Дня за два до съезда Георгий Мокеевич Марков собрал у себя в кабинете делегатов от Москвы, знакомя в общих чертах с расписанным сценарием, и, как бы между прочим, сказал, что там, в президиуме, в Кремлевском Дворце, может быть прохладно от кондиционеров, потому он советует быть в костюмах и в галстуках.
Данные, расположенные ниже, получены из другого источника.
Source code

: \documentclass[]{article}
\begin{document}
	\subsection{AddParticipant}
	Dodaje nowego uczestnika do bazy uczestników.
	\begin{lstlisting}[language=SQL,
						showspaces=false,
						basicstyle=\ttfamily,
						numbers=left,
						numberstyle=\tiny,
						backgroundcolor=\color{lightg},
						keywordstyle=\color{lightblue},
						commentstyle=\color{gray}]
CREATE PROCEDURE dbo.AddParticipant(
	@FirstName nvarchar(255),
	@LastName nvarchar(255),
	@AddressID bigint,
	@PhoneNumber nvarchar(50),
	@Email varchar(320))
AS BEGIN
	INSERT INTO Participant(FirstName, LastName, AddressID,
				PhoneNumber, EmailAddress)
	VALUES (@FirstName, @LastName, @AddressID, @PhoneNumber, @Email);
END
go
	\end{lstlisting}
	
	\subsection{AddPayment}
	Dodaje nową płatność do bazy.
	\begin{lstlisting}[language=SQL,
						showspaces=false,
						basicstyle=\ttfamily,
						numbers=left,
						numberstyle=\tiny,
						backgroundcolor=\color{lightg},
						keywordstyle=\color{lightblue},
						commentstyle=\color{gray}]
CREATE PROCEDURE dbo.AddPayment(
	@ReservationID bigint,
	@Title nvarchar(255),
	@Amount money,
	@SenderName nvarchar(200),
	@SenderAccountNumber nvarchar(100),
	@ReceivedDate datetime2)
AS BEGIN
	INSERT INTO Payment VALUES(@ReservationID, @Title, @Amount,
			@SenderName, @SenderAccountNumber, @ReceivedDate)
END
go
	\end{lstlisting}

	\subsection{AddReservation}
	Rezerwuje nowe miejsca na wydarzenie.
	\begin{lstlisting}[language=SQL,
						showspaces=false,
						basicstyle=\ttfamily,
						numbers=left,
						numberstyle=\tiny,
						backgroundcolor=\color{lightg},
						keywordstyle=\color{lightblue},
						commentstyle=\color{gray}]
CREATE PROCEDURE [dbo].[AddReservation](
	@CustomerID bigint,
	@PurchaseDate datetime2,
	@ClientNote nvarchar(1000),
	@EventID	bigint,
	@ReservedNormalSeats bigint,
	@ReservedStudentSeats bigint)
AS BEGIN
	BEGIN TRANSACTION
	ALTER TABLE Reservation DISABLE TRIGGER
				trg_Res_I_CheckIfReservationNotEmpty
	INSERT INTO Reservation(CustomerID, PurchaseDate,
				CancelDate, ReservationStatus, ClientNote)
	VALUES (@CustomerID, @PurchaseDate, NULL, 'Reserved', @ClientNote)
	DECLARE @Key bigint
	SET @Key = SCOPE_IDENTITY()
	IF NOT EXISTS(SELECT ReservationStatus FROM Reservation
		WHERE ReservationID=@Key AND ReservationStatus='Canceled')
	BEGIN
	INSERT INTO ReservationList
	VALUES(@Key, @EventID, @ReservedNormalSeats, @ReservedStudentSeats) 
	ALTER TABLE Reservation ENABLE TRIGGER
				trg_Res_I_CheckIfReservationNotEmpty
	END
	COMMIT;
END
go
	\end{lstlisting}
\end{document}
Мне бы то как раз и прислушаться, оценить деликатность и даже тонкость этого замечания: я сидел в летней полувоенного вида рубашке с короткими рукавами. И вот в таком виде явился в Кремлевский Дворец. Началось ритуальное действо, выбирали тех, кому сидеть все дни лицом к залу, в президиуме, рядом с правительством. Вдруг слышу свою фамилию. Голосуют. Поднявшись с разных мест, идем из зала в президиум, образуется у подножия ступеней небольшое скопление, и Грибачев бубнит мне в спину: «Костюм надо было надеть…» А я — не оборачиваясь:

«Вы знали заранее, вам там сидеть, а я откуда мог знать?» Но в том-то и дело, что знать ничего не требовалось, надо было просто прочесть. Всем делегатам выдали так называемые дипломаты, в них — набор скучнейших отчетов из всех республик, которые никто не читал и читать не станет, а еще — блокнот, ручка, записная книжка — стандартный набор. Я как получил «дипломат», так и поставил дома, даже не заглянув туда. А напрасно. В этот раз и на моей записной книжке, оказывается, было золотое тиснение:

Президиум

VII съезд писателей СССР

Москва 1981 г.

Но выдвигают, голосуют: «Кто — за? Против? Воздержался?», а имена тех, кому в президиуме сидеть, уже в бронзе отлиты. И вот — политбюро в полном составе, правительство, высшие армейские чины, мундиры, костюмы, галстуки, один я в чем-то летнем с короткими рукавами. И уж не знаю, от кондиционеров ли, от взглядов, но мне и правда холодило спину.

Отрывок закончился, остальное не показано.